Exactly as written and without the pictures, output the entries below.

── RECORDS SUPPLIED ──

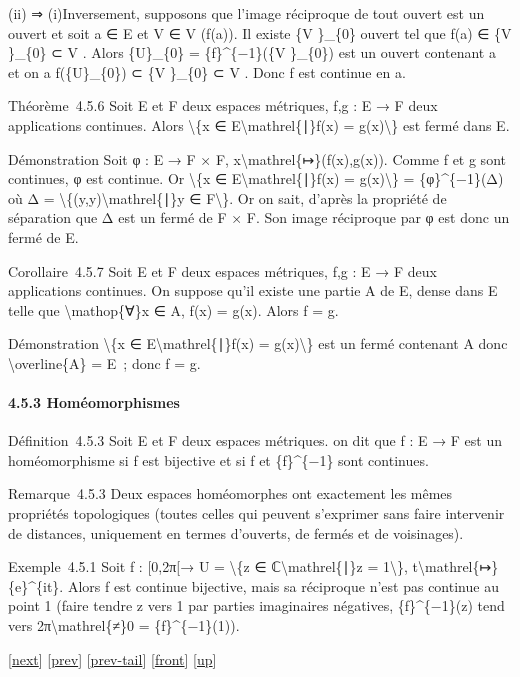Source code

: \documentclass[]{article}
\begin{document}
(ii) ⇒ (i)Inversement, supposons que l'image réciproque de tout ouvert
est un ouvert et soit a ∈ E et V ∈ V (f(a)). Il existe \{V \}\_\{0\}
ouvert tel que f(a) ∈ \{V \}\_\{0\} ⊂ V . Alors \{U\}\_\{0\} =
\{f\}\^{}\{−1\}(\{V \}\_\{0\}) est un ouvert contenant a et on a
f(\{U\}\_\{0\}) ⊂ \{V \}\_\{0\} ⊂ V . Donc f est continue en a.

Théorème~4.5.6 Soit E et F deux espaces métriques, f,g : E → F deux
applications continues. Alors \textbackslash{}\{x ∈
E\textbackslash{}mathrel\{∣\}f(x) = g(x)\textbackslash{}\} est fermé
dans E.

Démonstration Soit φ : E → F × F,
x\textbackslash{}mathrel\{↦\}(f(x),g(x)). Comme f et g sont continues, φ
est continue. Or \textbackslash{}\{x ∈ E\textbackslash{}mathrel\{∣\}f(x)
= g(x)\textbackslash{}\} = \{φ\}\^{}\{−1\}(Δ) où Δ =
\textbackslash{}\{(y,y)\textbackslash{}mathrel\{∣\}y ∈
F\textbackslash{}\}. Or on sait, d'après la propriété de séparation que
Δ est un fermé de F × F. Son image réciproque par φ est donc un fermé de
E.

Corollaire~4.5.7 Soit E et F deux espaces métriques, f,g : E → F deux
applications continues. On suppose qu'il existe une partie A de E, dense
dans E telle que \textbackslash{}mathop\{∀\}x ∈ A, f(x) = g(x). Alors f
= g.

Démonstration \textbackslash{}\{x ∈ E\textbackslash{}mathrel\{∣\}f(x) =
g(x)\textbackslash{}\} est un fermé contenant A donc
\textbackslash{}overline\{A\} = E~; donc f = g.

\paragraph{4.5.3 Homéomorphismes}

Définition~4.5.3 Soit E et F deux espaces métriques. on dit que f : E →
F est un homéomorphisme si f est bijective et si f et \{f\}\^{}\{−1\}
sont continues.

Remarque~4.5.3 Deux espaces homéomorphes ont exactement les mêmes
propriétés topologiques (toutes celles qui peuvent s'exprimer sans faire
intervenir de distances, uniquement en termes d'ouverts, de fermés et de
voisinages).

Exemple~4.5.1 Soit f : {[}0,2π{[}→ U = \textbackslash{}\{z ∈
ℂ\textbackslash{}mathrel\{∣\}\textbar{}z\textbar{} =
1\textbackslash{}\}, t\textbackslash{}mathrel\{↦\}\{e\}\^{}\{it\}. Alors
f est continue bijective, mais sa réciproque n'est pas continue au point
1 (faire tendre z vers 1 par parties imaginaires négatives,
\{f\}\^{}\{−1\}(z) tend vers 2π\textbackslash{}mathrel\{≠\}0 =
\{f\}\^{}\{−1\}(1)).

{[}\href{coursse23.html}{next}{]} {[}\href{coursse21.html}{prev}{]}
{[}\href{coursse21.html\#tailcoursse21.html}{prev-tail}{]}
{[}\href{coursse22.html}{front}{]}
{[}\href{coursch5.html\#coursse22.html}{up}{]}
\end{document}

───

OUTPUT OF THE EXERCISE –
Source code

: \documentclass[]{article}
\begin{document}
(ii) ⇒ (i)Inversement, supposons que l'image réciproque de tout ouvert
est un ouvert et soit a ∈ E et V ∈ V (f(a)). Il existe \{V \}\_\{0\}
ouvert tel que f(a) ∈ \{V \}\_\{0\} ⊂ V . Alors \{U\}\_\{0\} =
\{f\}\^{}\{−1\}(\{V \}\_\{0\}) est un ouvert contenant a et on a
f(\{U\}\_\{0\}) ⊂ \{V \}\_\{0\} ⊂ V . Donc f est continue en a.

Théorème~4.5.6 Soit E et F deux espaces métriques, f,g : E → F deux
applications continues. Alors \textbackslash{}\{x ∈
E\textbackslash{}mathrel\{∣\}f(x) = g(x)\textbackslash{}\} est fermé
dans E.

Démonstration Soit φ : E → F × F,
x\textbackslash{}mathrel\{↦\}(f(x),g(x)). Comme f et g sont continues, φ
est continue. Or \textbackslash{}\{x ∈ E\textbackslash{}mathrel\{∣\}f(x)
= g(x)\textbackslash{}\} = \{φ\}\^{}\{−1\}(Δ) où Δ =
\textbackslash{}\{(y,y)\textbackslash{}mathrel\{∣\}y ∈
F\textbackslash{}\}. Or on sait, d'après la propriété de séparation que
Δ est un fermé de F × F. Son image réciproque par φ est donc un fermé de
E.

Corollaire~4.5.7 Soit E et F deux espaces métriques, f,g : E → F deux
applications continues. On suppose qu'il existe une partie A de E, dense
dans E telle que \textbackslash{}mathop\{∀\}x ∈ A, f(x) = g(x). Alors f
= g.

Démonstration \textbackslash{}\{x ∈ E\textbackslash{}mathrel\{∣\}f(x) =
g(x)\textbackslash{}\} est un fermé contenant A donc
\textbackslash{}overline\{A\} = E~; donc f = g.

\paragraph{4.5.3 Homéomorphismes}

Définition~4.5.3 Soit E et F deux espaces métriques. on dit que f : E →
F est un homéomorphisme si f est bijective et si f et \{f\}\^{}\{−1\}
sont continues.

Remarque~4.5.3 Deux espaces homéomorphes ont exactement les mêmes
propriétés topologiques (toutes celles qui peuvent s'exprimer sans faire
intervenir de distances, uniquement en termes d'ouverts, de fermés et de
voisinages).

Exemple~4.5.1 Soit f : {[}0,2π{[}→ U = \textbackslash{}\{z ∈
ℂ\textbackslash{}mathrel\{∣\}\textbar{}z\textbar{} =
1\textbackslash{}\}, t\textbackslash{}mathrel\{↦\}\{e\}\^{}\{it\}. Alors
f est continue bijective, mais sa réciproque n'est pas continue au point
1 (faire tendre z vers 1 par parties imaginaires négatives,
\{f\}\^{}\{−1\}(z) tend vers 2π\textbackslash{}mathrel\{≠\}0 =
\{f\}\^{}\{−1\}(1)).

{[}\href{coursse23.html}{next}{]} {[}\href{coursse21.html}{prev}{]}
{[}\href{coursse21.html\#tailcoursse21.html}{prev-tail}{]}
{[}\href{coursse22.html}{front}{]}
{[}\href{coursch5.html\#coursse22.html}{up}{]}
\end{document}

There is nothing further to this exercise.